▶ _Work to be completed_
Every record should be restated exactly, with no images included.

(Dataset excerpts Opens)

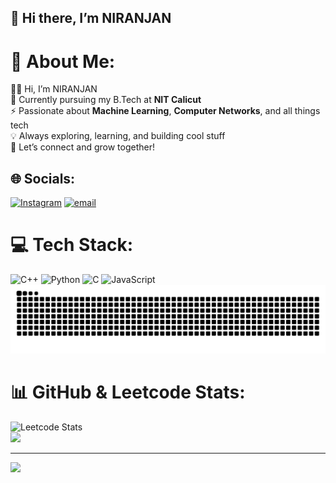 ## 👋 Hi there, I’m NIRANJAN  
# 💫 About Me:<br>
👨‍💻 Hi, I’m NIRANJAN<br>
🏫 Currently pursuing my B.Tech at <b>NIT Calicut</b><br>
⚡ Passionate about <b>Machine Learning</b>, <b>Computer Networks</b>, and all things tech<br>
💡 Always exploring, learning, and building cool stuff<br>
🚀 Let’s connect and grow together!<br>




## 🌐 Socials:
[![Instagram](https://img.shields.io/badge/Instagram-%23E4405F.svg?logo=Instagram&logoColor=white)](https://instagram.com/_niranjanv_) [![email](https://img.shields.io/badge/Email-D14836?logo=gmail&logoColor=white)](mailto:niranjanv2k4@gmail.com) 

# 💻 Tech Stack:
![C++](https://img.shields.io/badge/c++-%2300599C.svg?style=for-the-badge&logo=c%2B%2B&logoColor=white) ![Python](https://img.shields.io/badge/python-3670A0?style=for-the-badge&logo=python&logoColor=ffdd54) ![C](https://img.shields.io/badge/c-%2300599C.svg?style=for-the-badge&logo=c&logoColor=white) ![JavaScript](https://img.shields.io/badge/javascript-%23323330.svg?style=for-the-badge&logo=javascript&logoColor=%23F7DF1E) 
<picture>
  <source media="(prefers-color-scheme: dark)" srcset="https://raw.githubusercontent.com/niranjanv2k4/niranjanv2k4/output/snake.svg" />
  <source media="(prefers-color-scheme: light)" srcset="https://raw.githubusercontent.com/niranjanv2k4/niranjanv2k4/output/snake.svg" />
  <img alt="github-snake" src="https://raw.githubusercontent.com/niranjanv2k4/niranjanv2k4/output/snake.svg" />
</picture>

# 📊 GitHub & Leetcode Stats:
![Leetcode Stats](https://leetcard.jacoblin.cool/_niranjanv_?font=patrick_hand)</br>
![](https://nirzak-streak-stats.vercel.app/?user=niranjanv2k4&theme=dark&hide_border=false)
<!-- ![](https://github-readme-stats.vercel.app/api/top-langs/?username=niranjanv2k4&theme=dark&hide_border=false&include_all_commits=true&count_private=false&layout=compact) -->

<!-- Proudly created with GPRM ( https://gprm.itsvg.in ) -->


---
[![](https://visitcount.itsvg.in/api?id=niranjanv2k4&icon=0&color=0)](https://visitcount.itsvg.in)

(Dataset excerpts Closes)

▶ _Completed exercise_
 ## 👋 Hi there, I’m NIRANJAN  
# 💫 About Me:<br>
👨‍💻 Hi, I’m NIRANJAN<br>
🏫 Currently pursuing my B.Tech at <b>NIT Calicut</b><br>
⚡ Passionate about <b>Machine Learning</b>, <b>Computer Networks</b>, and all things tech<br>
💡 Always exploring, learning, and building cool stuff<br>
🚀 Let’s connect and grow together!<br>




## 🌐 Socials:
[![Instagram](https://img.shields.io/badge/Instagram-%23E4405F.svg?logo=Instagram&logoColor=white)](https://instagram.com/_niranjanv_) [![email](https://img.shields.io/badge/Email-D14836?logo=gmail&logoColor=white)](mailto:niranjanv2k4@gmail.com) 

# 💻 Tech Stack:
![C++](https://img.shields.io/badge/c++-%2300599C.svg?style=for-the-badge&logo=c%2B%2B&logoColor=white) ![Python](https://img.shields.io/badge/python-3670A0?style=for-the-badge&logo=python&logoColor=ffdd54) ![C](https://img.shields.io/badge/c-%2300599C.svg?style=for-the-badge&logo=c&logoColor=white) ![JavaScript](https://img.shields.io/badge/javascript-%23323330.svg?style=for-the-badge&logo=javascript&logoColor=%23F7DF1E) 
<picture>
  <source media="(prefers-color-scheme: dark)" srcset="https://raw.githubusercontent.com/niranjanv2k4/niranjanv2k4/output/snake.svg" />
  <source media="(prefers-color-scheme: light)" srcset="https://raw.githubusercontent.com/niranjanv2k4/niranjanv2k4/output/snake.svg" />
  <img alt="github-snake" src="https://raw.githubusercontent.com/niranjanv2k4/niranjanv2k4/output/snake.svg" />
</picture>

# 📊 GitHub & Leetcode Stats:
![Leetcode Stats](https://leetcard.jacoblin.cool/_niranjanv_?font=patrick_hand)</br>
![](https://nirzak-streak-stats.vercel.app/?user=niranjanv2k4&theme=dark&hide_border=false)
<!-- ![](https://github-readme-stats.vercel.app/api/top-langs/?username=niranjanv2k4&theme=dark&hide_border=false&include_all_commits=true&count_private=false&layout=compact) -->

<!-- Proudly created with GPRM ( https://gprm.itsvg.in ) -->


---
[![](https://visitcount.itsvg.in/api?id=niranjanv2k4&icon=0&color=0)](https://visitcount.itsvg.in)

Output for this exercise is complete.